Schueler (2005) observes that relative clauses with relative readings of superlatives are non- intersective. Thus, “John is the boy who runs the fastest” does not entail that John is the fastest person; that could be Sally, with John being the fastest only among the boys. Schueler’s account utilizes the head external analysis of relative clauses with an additional mechanism where the comparison class of the superlative is restricted by the external head of the relative clause. This mechanism ensures that the comparison class is only composed of boys, delivering the desired result. However, we show that the problem identified by Schueler also arises in cases where the relative reading of the superlative is dependent on an element other than the relative pronoun (e.g., “John is the boy who MARY likes the most”), yet his treatment doesn’t generalize to these cases. Adopting an analysis where the head is interpreted internal to the relative clause allows for a uniform treatment of all cases of relative readings of superlatives inside relative clauses.
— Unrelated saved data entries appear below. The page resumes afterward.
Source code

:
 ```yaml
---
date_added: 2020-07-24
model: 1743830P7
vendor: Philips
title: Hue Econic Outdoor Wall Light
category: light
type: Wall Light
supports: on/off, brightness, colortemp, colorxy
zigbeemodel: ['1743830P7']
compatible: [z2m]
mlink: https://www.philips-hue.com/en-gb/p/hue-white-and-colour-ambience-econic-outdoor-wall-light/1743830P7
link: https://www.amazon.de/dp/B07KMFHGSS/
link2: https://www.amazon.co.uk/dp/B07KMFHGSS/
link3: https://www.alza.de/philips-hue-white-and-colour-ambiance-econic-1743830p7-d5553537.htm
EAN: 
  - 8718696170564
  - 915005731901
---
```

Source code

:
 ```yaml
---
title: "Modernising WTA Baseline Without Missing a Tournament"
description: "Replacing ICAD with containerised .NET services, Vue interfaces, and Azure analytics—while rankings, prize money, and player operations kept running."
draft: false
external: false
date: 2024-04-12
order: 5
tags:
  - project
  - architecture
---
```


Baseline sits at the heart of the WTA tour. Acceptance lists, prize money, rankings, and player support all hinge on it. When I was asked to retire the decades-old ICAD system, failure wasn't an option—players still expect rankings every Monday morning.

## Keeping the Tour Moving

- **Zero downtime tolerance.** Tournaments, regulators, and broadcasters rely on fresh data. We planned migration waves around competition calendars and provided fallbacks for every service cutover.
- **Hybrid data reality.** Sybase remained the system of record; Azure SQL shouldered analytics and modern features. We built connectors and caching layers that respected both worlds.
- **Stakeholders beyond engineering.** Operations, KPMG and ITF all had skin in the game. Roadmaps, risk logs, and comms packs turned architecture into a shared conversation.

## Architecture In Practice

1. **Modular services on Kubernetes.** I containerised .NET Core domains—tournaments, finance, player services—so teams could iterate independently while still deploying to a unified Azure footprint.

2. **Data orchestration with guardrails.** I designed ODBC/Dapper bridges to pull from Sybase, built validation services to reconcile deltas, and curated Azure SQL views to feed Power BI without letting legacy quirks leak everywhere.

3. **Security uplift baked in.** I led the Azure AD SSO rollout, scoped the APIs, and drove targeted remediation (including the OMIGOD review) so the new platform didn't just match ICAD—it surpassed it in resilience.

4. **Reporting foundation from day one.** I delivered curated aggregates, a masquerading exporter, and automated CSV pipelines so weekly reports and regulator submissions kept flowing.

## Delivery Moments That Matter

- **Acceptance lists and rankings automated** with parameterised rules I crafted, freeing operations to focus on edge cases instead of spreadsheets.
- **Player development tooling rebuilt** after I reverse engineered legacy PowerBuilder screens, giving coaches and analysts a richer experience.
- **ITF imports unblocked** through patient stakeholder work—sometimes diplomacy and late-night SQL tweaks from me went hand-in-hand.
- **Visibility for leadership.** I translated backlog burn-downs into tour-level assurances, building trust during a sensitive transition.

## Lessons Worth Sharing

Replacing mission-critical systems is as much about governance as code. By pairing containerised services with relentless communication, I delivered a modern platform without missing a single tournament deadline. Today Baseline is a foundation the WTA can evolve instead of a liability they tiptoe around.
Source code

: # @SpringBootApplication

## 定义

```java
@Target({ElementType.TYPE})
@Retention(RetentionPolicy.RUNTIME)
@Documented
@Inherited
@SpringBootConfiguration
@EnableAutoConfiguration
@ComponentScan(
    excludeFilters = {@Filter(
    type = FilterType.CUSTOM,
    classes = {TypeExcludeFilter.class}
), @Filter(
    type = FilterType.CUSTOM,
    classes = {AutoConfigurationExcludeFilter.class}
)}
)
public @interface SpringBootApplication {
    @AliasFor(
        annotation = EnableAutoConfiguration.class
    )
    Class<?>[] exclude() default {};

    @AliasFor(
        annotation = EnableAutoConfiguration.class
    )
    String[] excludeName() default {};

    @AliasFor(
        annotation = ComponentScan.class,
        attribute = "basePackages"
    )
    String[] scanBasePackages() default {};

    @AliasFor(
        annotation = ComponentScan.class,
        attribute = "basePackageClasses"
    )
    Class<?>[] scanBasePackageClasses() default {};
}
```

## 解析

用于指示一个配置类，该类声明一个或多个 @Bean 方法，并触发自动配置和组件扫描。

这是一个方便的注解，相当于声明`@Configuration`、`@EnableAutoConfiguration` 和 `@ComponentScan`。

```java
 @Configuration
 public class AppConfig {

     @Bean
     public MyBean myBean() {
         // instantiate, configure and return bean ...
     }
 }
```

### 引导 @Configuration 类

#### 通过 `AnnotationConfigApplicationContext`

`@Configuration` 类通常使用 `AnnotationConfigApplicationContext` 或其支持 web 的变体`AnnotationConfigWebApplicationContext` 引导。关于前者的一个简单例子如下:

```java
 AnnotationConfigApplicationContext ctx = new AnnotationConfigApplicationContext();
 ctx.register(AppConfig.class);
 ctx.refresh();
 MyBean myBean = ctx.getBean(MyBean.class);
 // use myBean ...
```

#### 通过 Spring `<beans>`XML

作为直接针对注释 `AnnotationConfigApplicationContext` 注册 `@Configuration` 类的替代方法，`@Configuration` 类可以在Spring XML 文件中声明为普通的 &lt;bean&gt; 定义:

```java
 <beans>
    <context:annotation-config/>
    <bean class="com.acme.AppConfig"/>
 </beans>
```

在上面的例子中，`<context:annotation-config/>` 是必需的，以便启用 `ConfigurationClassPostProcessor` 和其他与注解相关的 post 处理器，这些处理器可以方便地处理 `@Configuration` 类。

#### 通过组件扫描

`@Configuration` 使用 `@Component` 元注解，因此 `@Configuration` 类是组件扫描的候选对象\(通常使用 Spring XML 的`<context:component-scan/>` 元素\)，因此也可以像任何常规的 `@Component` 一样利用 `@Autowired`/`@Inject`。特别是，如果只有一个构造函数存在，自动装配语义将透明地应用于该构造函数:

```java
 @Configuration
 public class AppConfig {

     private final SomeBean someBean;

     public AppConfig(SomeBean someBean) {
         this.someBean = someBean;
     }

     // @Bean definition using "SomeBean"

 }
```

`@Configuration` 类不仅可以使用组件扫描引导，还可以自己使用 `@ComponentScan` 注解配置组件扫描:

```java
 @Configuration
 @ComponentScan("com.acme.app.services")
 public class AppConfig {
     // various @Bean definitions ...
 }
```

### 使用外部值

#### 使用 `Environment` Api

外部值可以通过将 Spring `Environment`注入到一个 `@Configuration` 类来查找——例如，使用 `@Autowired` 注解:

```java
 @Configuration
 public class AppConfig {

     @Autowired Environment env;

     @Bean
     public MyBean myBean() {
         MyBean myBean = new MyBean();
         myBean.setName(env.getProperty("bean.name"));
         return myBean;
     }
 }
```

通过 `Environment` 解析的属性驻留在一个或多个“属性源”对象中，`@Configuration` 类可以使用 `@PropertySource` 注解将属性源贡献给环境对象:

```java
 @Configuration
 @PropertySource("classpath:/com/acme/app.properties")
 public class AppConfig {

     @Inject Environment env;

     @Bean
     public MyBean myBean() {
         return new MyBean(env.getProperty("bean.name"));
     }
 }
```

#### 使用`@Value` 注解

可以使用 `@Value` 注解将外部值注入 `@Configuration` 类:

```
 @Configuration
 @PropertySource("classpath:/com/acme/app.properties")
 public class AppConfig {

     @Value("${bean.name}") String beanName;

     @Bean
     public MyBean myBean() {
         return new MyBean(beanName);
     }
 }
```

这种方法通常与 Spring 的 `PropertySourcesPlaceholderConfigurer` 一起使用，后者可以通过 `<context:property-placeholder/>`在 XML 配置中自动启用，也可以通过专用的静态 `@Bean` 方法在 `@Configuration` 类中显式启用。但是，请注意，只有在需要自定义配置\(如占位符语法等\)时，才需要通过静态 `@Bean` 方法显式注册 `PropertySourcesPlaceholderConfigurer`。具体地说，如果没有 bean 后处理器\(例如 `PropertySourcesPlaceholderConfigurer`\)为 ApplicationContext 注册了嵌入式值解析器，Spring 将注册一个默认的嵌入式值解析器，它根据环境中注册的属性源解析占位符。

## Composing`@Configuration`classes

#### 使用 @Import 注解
Bhatt (2006) offers arguments that the licensing of non-modal subject infinitival relatives by superlatives requires reconstruction of the superlative to a relative-clause internal position. Inspired by the discussion in Sharvit (2010), concerning the cross-linguistic distribution of such relatives and their temporal interpretation, we reanalyze these cases as infinitival complements of the superlative operator: [the [first [man to walk on the moon]]], i.e., the superlative does not originate inside the infinitival clause but the head does. One of the arguments in support of the first point, namely the clause-internal origin of the superlative, is that relative readings which should be available go missing (compare “MARY likes the tallest man”, which permits a relative reading where of all the relevant people who like men, the man who Mary likes is the tallest vs. “MARY likes the tallest man to walk on the moon”, which lacks such a reading). We derive this result from the fact that the infinitival clause provides the comparison class. Whenever the comparison class is explicitly given, as in “Mary likes the tallest man of the three”, relative readings are absent. Concerning the second point, namely the origin of the head, we show that the temporal dependence between the head and the infinitival clause, is naturally accommodated if the head is interpreted inside the infinitival clause.
To conclude, superlatives provide two different arguments for the head-internal interpretation of relative clauses.